Para André Villas Bôas, o grande marco
de Orlando foi o de fazer com que a classe média
brasileira começasse a perceber os índios
de uma outra maneira, num momento difícil,
em que eram vistos como uma coisa do passado, algo
a ser superado.
"O lado bom de Orlando foi se preocupar em
preservar a nossa cultura, demarcar a nossa terra
e começar a unir os povos indígenas
dessa região para uma luta só em defesa
do nosso ecossistema. Se ele não tivesse
essa preocupação, eu e outros jovens,
com certeza, não teríamos uma infância
divertida e uma adolescência tranquila, afirma
Kanawayuri Marcello, professor indígena do
Parque Indígena do Xingu.
Para a sociedade brasileira, Orlando é visto,
de uma maneira geral, como o grande defensor dos
povos indígenas do Brasil.
Depoimentos sobre Orlando Villas
Bôas
Antônio Houaiss (1915-1999),
filólogo, escritor, tradutor e membro da
Academia Brasileira de Letras: "Os brasileiros
de minha idade (e os poucos de mais...) e os de
menos, até os nascituros, não podem
ignorar os ideais que estão enlaçados
com a história do Parque Nacional do Xingu,
nem podem desconhecer a vida-saga dos irmãos
Villas Bôas, cuja devoção à
causa da redenção dos índios
e do desenvolvimento do nosso Oeste é matéria
que deve perdurar no nosso imaginário coletivo.

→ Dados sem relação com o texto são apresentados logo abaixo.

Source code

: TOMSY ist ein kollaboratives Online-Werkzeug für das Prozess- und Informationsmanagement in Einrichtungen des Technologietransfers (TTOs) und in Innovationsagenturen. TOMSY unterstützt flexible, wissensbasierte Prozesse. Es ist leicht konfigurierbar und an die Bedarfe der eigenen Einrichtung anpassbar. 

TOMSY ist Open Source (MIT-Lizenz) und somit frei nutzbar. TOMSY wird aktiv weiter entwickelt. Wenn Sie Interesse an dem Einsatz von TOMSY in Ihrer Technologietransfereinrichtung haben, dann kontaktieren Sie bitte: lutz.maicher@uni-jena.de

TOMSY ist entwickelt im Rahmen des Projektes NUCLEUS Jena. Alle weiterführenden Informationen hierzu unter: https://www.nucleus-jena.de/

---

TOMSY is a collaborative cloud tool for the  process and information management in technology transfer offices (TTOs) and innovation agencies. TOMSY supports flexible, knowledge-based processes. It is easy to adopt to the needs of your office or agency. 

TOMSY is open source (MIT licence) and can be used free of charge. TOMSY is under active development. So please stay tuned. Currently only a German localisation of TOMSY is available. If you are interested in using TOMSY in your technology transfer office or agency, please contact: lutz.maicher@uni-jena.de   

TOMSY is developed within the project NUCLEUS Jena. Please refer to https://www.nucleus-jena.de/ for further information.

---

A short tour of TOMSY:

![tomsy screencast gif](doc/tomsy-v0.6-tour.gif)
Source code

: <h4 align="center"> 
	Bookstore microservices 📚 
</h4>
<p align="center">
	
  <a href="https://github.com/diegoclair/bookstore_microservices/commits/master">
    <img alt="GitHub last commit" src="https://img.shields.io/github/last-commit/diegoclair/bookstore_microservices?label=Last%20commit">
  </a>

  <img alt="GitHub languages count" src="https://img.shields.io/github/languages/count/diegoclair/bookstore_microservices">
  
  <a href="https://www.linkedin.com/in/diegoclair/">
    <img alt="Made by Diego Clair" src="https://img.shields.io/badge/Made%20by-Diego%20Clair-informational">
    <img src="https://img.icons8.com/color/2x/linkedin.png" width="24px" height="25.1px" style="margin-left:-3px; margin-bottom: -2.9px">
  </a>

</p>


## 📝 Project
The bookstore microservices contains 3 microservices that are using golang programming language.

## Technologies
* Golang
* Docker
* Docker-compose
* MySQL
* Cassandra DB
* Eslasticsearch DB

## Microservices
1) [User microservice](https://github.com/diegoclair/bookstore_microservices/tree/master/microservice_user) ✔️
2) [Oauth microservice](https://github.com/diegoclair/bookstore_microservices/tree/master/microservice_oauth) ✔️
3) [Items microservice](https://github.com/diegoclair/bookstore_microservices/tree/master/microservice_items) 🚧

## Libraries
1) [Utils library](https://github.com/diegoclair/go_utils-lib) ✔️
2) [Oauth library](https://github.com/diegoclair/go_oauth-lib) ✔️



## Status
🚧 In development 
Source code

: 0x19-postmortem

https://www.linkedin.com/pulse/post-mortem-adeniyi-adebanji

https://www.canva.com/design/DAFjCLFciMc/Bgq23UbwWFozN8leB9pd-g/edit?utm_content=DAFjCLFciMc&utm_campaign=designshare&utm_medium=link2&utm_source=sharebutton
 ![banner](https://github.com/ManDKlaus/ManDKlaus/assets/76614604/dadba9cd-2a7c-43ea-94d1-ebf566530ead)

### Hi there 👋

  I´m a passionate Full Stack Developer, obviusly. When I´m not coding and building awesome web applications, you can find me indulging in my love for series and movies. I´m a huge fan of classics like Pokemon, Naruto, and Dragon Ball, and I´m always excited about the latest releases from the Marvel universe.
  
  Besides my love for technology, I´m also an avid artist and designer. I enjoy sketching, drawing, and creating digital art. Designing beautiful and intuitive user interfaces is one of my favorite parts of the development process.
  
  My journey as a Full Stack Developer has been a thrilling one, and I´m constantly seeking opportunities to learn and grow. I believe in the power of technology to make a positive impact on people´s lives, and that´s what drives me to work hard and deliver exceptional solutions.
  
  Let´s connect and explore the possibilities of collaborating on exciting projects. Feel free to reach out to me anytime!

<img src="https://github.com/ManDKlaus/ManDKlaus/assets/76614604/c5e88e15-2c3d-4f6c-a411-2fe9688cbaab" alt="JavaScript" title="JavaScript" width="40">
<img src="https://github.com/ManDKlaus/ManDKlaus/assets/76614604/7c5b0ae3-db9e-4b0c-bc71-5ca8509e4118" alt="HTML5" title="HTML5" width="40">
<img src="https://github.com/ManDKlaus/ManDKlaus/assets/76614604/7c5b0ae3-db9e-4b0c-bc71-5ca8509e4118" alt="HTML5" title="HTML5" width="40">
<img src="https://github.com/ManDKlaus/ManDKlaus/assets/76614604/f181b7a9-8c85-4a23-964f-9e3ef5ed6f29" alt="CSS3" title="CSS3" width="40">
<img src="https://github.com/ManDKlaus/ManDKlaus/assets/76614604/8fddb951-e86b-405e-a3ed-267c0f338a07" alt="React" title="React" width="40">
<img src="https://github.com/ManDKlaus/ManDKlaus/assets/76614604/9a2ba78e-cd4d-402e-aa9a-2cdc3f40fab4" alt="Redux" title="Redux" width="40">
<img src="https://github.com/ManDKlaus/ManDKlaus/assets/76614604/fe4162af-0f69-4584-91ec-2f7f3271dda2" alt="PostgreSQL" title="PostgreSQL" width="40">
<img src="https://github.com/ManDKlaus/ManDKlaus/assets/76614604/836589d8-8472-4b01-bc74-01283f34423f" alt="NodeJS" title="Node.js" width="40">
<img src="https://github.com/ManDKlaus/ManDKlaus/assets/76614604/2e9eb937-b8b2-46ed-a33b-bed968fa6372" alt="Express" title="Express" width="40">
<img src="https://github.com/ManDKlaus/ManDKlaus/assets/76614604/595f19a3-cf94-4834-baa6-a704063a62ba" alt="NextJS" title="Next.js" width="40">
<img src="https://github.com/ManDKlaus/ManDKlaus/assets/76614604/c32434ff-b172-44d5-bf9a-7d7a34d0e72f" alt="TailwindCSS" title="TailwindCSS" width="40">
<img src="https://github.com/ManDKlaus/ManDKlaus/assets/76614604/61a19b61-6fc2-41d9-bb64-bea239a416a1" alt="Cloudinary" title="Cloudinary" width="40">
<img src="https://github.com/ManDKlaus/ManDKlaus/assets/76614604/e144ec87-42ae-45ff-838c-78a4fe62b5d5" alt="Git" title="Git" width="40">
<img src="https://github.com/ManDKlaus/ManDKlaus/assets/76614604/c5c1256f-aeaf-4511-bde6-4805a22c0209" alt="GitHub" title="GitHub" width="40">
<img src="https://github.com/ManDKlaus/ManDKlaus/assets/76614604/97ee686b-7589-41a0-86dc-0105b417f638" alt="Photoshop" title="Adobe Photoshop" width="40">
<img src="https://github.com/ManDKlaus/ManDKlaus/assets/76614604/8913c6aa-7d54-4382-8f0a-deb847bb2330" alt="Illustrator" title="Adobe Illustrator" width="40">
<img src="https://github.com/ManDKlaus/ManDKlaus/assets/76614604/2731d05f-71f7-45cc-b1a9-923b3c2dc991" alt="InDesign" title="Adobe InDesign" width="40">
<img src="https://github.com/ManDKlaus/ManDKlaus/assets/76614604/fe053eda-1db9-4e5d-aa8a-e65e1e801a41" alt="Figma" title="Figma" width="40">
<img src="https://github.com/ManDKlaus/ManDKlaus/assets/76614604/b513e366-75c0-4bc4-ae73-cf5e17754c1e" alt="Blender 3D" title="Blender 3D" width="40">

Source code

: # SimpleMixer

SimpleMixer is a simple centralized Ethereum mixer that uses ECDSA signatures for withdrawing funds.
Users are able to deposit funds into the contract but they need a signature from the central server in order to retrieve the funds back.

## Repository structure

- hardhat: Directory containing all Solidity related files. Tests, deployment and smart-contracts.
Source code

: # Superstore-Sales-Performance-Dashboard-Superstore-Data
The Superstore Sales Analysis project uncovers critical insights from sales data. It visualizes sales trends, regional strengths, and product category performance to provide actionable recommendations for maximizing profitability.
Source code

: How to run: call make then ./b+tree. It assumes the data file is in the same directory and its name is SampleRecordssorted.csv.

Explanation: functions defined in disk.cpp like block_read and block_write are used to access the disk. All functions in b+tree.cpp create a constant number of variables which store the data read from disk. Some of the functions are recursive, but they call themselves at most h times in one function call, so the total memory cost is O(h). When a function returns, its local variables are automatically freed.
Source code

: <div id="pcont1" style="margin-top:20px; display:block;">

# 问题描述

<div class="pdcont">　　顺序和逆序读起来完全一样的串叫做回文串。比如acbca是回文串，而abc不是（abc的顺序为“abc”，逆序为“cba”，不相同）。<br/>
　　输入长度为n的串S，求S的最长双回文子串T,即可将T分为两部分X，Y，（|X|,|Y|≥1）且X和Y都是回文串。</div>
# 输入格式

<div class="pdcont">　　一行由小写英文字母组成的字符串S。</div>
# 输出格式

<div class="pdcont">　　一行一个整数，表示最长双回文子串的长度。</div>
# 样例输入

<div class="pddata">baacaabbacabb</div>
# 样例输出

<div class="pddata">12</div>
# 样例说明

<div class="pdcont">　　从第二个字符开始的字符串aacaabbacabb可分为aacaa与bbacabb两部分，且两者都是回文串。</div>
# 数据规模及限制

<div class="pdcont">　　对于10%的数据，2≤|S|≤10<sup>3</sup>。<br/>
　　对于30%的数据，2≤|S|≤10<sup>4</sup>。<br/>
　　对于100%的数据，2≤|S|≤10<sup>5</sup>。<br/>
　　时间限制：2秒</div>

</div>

Deles, já tivemos - além da epopéia
que vêm sendo sua vida e luta - textos esplêndidos.
Isso me garante que estou antecipando entusiasmos
não gratuitos para com as páginas
que se lerão a seguir: é que neles
tudo tem sido amor pela causa dos nossos semelhantes,
com uma compreensão profunda do amor à
natureza não violentada e de esperança
de um futuro menos triste para esta nossa sofrida
raça, digo, gênero, digo espécie,
digo ser, o humano". - Extraído da apresentação
do livro A Marcha para o Oeste - A Epopéia
da Expedição Roncador-Xingu Darcy
Ribeiro (1913-1997), educador, escritor, senador
e membro da Academia Brasileira de Letras: "Orlando,
Cláudio e Leonardo compuseram as vidas mais
extraordinárias e belas de que tenho notícia.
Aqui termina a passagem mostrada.